● ABOUT THIS EXERCISE
Set down, exactly as written, the lines from the top of the data to the line that holds "and distributed together.", and omit the pictures.

● DATA TO USE

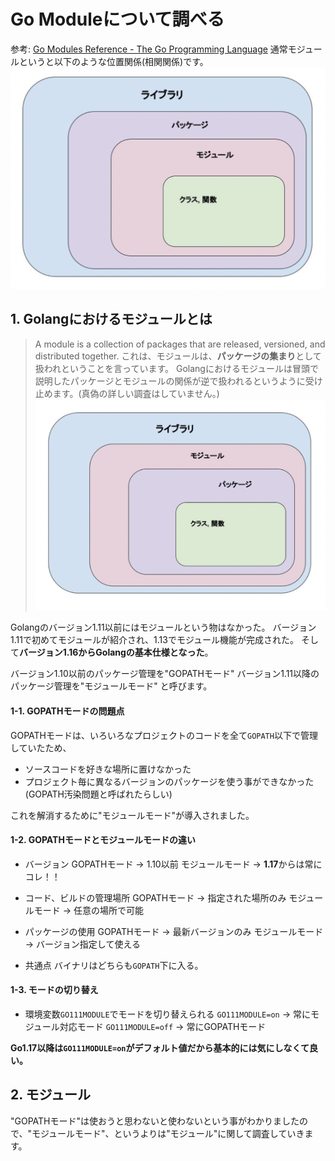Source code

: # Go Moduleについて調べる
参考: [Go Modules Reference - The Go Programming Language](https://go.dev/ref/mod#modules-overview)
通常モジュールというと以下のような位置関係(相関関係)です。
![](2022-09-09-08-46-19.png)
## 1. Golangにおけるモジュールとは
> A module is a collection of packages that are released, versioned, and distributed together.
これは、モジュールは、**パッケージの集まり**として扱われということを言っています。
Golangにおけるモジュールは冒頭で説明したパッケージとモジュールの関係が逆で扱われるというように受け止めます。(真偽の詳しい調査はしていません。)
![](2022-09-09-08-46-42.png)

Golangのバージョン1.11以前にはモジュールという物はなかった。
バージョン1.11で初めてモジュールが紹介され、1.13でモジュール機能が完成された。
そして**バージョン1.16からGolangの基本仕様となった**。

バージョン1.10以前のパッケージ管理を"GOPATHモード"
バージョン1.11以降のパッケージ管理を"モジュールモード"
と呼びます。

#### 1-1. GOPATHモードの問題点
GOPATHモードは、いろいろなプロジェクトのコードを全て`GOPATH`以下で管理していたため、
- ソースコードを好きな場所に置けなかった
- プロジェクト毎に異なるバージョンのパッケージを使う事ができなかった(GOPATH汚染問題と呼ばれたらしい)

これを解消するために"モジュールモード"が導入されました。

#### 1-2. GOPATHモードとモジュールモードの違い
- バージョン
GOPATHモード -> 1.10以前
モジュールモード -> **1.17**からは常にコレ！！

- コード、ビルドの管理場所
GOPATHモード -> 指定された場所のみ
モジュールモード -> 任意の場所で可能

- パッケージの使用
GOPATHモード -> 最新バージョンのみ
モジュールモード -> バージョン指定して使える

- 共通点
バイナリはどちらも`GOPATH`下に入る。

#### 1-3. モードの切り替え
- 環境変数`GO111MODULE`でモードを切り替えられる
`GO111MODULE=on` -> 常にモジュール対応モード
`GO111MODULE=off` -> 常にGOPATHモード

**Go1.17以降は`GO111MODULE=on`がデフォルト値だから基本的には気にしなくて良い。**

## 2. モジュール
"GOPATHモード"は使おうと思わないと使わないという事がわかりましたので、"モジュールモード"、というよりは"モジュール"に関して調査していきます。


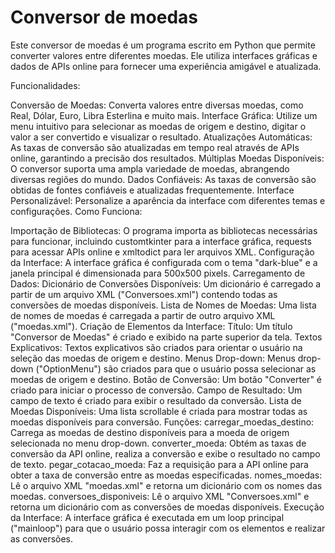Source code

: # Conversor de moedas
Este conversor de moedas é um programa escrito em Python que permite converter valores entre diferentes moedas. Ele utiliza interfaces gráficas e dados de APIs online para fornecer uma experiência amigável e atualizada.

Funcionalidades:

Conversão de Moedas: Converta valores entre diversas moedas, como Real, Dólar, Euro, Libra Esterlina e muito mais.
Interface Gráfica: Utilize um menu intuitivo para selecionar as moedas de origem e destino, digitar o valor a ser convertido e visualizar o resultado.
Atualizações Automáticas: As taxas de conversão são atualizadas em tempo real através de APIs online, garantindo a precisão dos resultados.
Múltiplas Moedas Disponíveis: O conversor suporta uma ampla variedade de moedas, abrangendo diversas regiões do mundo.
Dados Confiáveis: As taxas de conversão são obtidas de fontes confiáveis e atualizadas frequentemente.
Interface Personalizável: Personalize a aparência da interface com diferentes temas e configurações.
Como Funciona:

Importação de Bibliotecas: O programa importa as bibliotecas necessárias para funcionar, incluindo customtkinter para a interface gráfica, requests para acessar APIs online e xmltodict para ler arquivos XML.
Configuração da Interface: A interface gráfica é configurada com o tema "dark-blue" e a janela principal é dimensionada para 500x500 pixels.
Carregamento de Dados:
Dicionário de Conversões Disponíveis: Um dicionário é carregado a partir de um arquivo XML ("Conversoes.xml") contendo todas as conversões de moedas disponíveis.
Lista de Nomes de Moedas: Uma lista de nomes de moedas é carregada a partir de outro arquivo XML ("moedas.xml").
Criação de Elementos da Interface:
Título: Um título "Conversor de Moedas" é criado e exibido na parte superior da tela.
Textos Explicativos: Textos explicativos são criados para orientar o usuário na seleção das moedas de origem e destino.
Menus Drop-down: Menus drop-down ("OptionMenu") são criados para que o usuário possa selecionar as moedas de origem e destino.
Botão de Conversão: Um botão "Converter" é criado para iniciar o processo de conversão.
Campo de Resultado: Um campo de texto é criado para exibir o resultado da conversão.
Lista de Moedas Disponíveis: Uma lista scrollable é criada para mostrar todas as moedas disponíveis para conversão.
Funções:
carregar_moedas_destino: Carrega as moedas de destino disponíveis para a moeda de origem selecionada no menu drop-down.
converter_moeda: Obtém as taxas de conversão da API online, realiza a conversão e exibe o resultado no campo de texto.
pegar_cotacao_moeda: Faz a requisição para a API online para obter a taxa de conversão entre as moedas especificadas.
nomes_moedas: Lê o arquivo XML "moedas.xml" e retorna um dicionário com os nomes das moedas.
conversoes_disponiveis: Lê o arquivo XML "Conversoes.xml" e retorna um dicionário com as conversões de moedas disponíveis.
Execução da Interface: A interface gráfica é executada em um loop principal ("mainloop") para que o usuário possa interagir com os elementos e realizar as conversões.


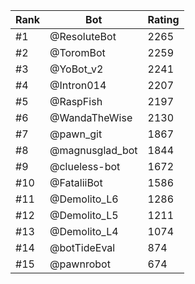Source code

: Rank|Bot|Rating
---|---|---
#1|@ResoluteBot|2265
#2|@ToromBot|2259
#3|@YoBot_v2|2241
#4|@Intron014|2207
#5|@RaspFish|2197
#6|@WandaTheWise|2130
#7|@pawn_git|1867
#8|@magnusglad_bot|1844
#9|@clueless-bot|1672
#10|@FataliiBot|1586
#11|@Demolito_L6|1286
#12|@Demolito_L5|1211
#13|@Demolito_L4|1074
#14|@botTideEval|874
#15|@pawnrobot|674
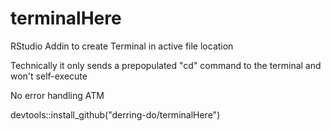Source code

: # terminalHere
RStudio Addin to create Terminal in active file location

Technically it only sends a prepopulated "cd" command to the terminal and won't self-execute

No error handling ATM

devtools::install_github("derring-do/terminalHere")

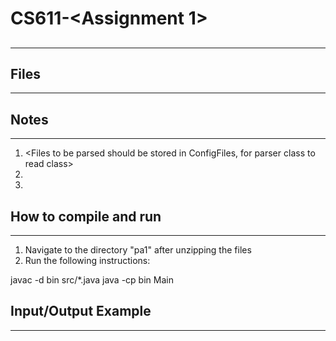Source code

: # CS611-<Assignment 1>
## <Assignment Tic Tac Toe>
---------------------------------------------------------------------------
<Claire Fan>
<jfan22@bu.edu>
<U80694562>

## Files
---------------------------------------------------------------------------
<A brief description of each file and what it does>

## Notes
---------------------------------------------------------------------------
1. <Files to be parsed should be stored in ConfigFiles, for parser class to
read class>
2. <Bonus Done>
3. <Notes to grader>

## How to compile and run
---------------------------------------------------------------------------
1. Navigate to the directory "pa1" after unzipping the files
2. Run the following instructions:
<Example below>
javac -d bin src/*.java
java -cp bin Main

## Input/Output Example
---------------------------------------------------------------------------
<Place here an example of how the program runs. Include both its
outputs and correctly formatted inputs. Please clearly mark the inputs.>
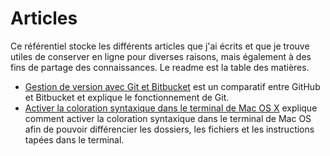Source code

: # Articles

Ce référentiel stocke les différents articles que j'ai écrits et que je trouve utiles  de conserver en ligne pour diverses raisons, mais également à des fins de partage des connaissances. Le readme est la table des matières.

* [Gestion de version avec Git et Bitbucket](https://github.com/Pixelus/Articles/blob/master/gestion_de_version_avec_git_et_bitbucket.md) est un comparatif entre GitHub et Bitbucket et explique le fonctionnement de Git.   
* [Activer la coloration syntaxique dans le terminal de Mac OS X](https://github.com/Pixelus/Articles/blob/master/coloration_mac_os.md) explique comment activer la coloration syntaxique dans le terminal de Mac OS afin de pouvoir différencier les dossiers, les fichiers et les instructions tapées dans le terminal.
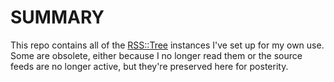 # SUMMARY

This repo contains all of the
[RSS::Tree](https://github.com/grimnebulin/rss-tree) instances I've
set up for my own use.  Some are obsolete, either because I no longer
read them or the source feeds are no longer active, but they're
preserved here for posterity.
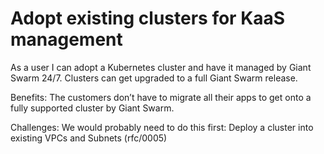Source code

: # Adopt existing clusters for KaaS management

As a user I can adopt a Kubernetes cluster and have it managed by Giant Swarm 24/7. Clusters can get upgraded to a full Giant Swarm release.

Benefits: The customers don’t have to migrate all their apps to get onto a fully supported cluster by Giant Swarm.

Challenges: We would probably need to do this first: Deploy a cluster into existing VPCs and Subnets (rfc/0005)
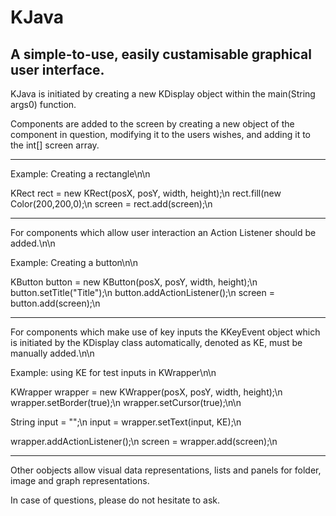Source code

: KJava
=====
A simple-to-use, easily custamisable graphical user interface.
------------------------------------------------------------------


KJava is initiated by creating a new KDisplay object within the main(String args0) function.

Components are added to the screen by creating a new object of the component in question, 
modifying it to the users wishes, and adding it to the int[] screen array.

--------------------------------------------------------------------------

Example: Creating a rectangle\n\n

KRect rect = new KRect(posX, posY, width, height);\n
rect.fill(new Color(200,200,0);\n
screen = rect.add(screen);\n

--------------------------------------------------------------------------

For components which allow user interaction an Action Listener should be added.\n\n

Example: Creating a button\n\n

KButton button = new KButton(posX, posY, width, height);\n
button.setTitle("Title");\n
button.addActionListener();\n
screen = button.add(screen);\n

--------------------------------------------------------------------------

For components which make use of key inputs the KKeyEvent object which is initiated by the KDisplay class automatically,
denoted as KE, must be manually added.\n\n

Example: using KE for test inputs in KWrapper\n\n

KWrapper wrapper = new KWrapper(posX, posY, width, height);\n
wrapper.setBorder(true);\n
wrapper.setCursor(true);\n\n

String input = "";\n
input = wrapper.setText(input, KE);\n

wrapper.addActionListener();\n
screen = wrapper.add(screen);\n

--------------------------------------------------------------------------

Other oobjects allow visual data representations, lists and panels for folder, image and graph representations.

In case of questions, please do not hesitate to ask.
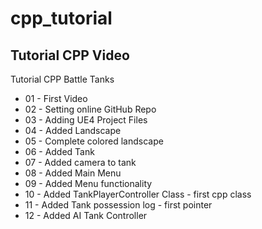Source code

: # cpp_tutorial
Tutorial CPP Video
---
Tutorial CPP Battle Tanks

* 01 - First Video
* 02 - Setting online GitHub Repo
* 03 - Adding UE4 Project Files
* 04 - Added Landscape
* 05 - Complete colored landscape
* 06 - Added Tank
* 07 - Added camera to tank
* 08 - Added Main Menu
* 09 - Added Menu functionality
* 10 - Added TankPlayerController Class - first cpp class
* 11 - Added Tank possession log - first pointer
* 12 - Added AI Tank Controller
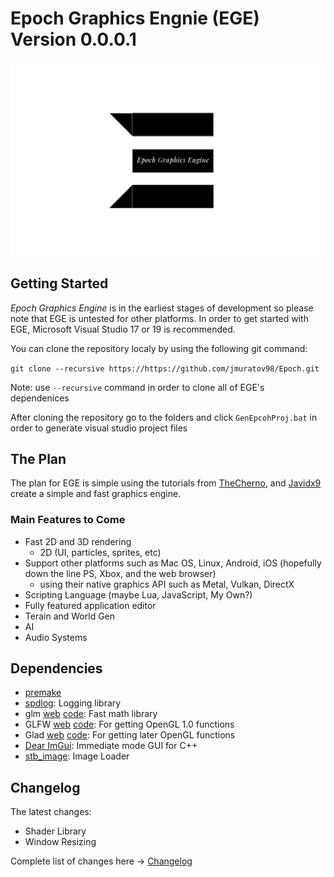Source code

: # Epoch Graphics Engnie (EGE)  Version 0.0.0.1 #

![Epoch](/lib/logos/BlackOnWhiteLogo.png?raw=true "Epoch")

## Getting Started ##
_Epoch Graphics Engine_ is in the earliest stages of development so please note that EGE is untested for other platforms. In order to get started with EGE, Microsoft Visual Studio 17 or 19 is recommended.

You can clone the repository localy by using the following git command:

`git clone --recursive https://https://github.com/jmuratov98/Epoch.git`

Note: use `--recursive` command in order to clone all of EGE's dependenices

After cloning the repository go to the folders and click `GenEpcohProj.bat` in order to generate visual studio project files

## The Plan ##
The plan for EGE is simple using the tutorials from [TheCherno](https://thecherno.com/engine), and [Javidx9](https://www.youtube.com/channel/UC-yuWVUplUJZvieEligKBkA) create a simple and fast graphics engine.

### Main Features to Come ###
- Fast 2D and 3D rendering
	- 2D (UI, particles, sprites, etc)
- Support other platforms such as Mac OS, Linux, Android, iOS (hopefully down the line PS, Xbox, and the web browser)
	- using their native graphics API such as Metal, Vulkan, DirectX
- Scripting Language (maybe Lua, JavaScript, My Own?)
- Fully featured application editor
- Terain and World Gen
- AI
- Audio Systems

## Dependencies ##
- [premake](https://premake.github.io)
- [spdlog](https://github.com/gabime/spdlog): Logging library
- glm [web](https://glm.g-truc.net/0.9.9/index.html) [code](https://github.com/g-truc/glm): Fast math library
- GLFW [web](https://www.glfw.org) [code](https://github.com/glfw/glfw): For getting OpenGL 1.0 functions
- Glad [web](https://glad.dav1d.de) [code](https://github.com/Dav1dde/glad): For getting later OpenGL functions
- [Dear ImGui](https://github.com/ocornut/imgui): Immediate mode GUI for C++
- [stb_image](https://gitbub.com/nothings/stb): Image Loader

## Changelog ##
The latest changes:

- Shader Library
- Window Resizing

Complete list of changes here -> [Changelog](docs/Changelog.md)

● SOLUTION TO THIS TASK
Source code

: # Go Moduleについて調べる
参考: [Go Modules Reference - The Go Programming Language](https://go.dev/ref/mod#modules-overview)
通常モジュールというと以下のような位置関係(相関関係)です。
![](2022-09-09-08-46-19.png)
## 1. Golangにおけるモジュールとは
> A module is a collection of packages that are released, versioned, and distributed together.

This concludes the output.